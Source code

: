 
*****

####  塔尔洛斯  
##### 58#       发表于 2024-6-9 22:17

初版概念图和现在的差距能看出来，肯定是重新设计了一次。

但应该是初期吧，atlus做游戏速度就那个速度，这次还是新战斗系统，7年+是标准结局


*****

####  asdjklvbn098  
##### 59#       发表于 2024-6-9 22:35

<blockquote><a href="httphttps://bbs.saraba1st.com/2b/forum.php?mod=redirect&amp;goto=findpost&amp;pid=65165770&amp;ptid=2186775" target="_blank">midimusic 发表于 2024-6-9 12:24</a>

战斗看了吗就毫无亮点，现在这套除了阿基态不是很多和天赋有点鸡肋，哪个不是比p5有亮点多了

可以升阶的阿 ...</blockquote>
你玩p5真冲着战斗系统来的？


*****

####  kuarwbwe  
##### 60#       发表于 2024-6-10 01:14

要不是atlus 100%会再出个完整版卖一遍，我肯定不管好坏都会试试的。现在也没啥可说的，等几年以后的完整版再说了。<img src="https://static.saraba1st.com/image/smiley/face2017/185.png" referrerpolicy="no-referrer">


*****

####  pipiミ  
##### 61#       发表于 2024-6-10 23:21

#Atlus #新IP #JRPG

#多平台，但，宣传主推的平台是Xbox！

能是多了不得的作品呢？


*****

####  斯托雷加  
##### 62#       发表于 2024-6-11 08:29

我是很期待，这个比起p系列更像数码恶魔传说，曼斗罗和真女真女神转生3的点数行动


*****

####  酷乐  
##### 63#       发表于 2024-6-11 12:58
- - -
### Your objective
Word for word, set down every line of the material above.

### Solution
Source code

: 
*****

####  塔尔洛斯  
##### 58#       发表于 2024-6-9 22:17

初版概念图和现在的差距能看出来，肯定是重新设计了一次。

但应该是初期吧，atlus做游戏速度就那个速度，这次还是新战斗系统，7年+是标准结局


*****

####  asdjklvbn098  
##### 59#       发表于 2024-6-9 22:35

<blockquote><a href="httphttps://bbs.saraba1st.com/2b/forum.php?mod=redirect&amp;goto=findpost&amp;pid=65165770&amp;ptid=2186775" target="_blank">midimusic 发表于 2024-6-9 12:24</a>

战斗看了吗就毫无亮点，现在这套除了阿基态不是很多和天赋有点鸡肋，哪个不是比p5有亮点多了

可以升阶的阿 ...</blockquote>
你玩p5真冲着战斗系统来的？


*****

####  kuarwbwe  
##### 60#       发表于 2024-6-10 01:14

要不是atlus 100%会再出个完整版卖一遍，我肯定不管好坏都会试试的。现在也没啥可说的，等几年以后的完整版再说了。<img src="https://static.saraba1st.com/image/smiley/face2017/185.png" referrerpolicy="no-referrer">


*****

####  pipiミ  
##### 61#       发表于 2024-6-10 23:21

#Atlus #新IP #JRPG

#多平台，但，宣传主推的平台是Xbox！

能是多了不得的作品呢？


*****

####  斯托雷加  
##### 62#       发表于 2024-6-11 08:29

我是很期待，这个比起p系列更像数码恶魔传说，曼斗罗和真女真女神转生3的点数行动


*****

####  酷乐  
##### 63#       发表于 2024-6-11 12:58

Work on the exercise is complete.